Toftager M, Bogstad J, Bryndorf T, Løssl K, Roskær J, Holland T, Prætorius L, Zedeler A, Nilas L, Pinborg A
Department of Obstetrics & Gynaecology, Fertility Clinic Section 455, Hvidovre University Hospital, Kettegård Alle 30, Hvidovre, Copenhagen 2650, Denmark
Department of Obstetrics & Gynaecology, Fertility Clinic Section 455, Hvidovre University Hospital, Kettegård Alle 30, Hvidovre, Copenhagen 2650, Denmark.
Hum Reprod. 2016 Jun;31(6):1253-64. doi: 10.1093/humrep/dew051. Epub 2016 Apr 8.

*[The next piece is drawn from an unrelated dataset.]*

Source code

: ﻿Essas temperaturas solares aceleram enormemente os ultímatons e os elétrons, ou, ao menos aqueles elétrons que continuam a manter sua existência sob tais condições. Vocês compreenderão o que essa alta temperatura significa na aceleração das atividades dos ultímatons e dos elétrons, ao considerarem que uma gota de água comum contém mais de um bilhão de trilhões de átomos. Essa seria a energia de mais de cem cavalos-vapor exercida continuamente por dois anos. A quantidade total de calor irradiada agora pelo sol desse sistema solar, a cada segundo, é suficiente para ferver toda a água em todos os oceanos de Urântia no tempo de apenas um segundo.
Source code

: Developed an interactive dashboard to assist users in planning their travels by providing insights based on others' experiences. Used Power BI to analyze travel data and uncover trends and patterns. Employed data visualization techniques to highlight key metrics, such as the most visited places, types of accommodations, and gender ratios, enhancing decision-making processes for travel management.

Is the risk of severe ovarian hyperstimulation syndrome (OHSS) similar in a short GnRH antagonist and long GnRH agonist protocol in first cycle IVF/ICSI patients less than 40 years of age?.
There is an increased risk of severe OHSS in the long GnRH agonist group compared with the short GnRH antagonist protocol. WHAT IS KNOWN ALREADY?: In the most recent Cochrane review, the GnRH antagonist protocol was associated with a similar live birth rate (LBR), a similar on-going pregnancy rate (OPR), and a lower incidence of OHSS (odds ratio (OR) = 0.43 95% confidence interval (CI): 0.33-0.57) compared with the traditional GnRH agonist protocol. Previous trials comparing the two protocols mainly included selected patient populations, a limited number of patients and the applied OHSS criteria differed, making direct comparisons difficult. In two recent large meta-analyses, no significant differences in LBR (OR = 0.86; 95% CI: 0.72-1.02) or in the incidence of severe OHSS were reported, while others found a lower LBR (OR = 0.82; 95% CI: 0.68-0.97) and a reduced risk of severe OHSS using the GnRH antagonist protocol (OR = 0.60; 95% CI: 0.40-0.88).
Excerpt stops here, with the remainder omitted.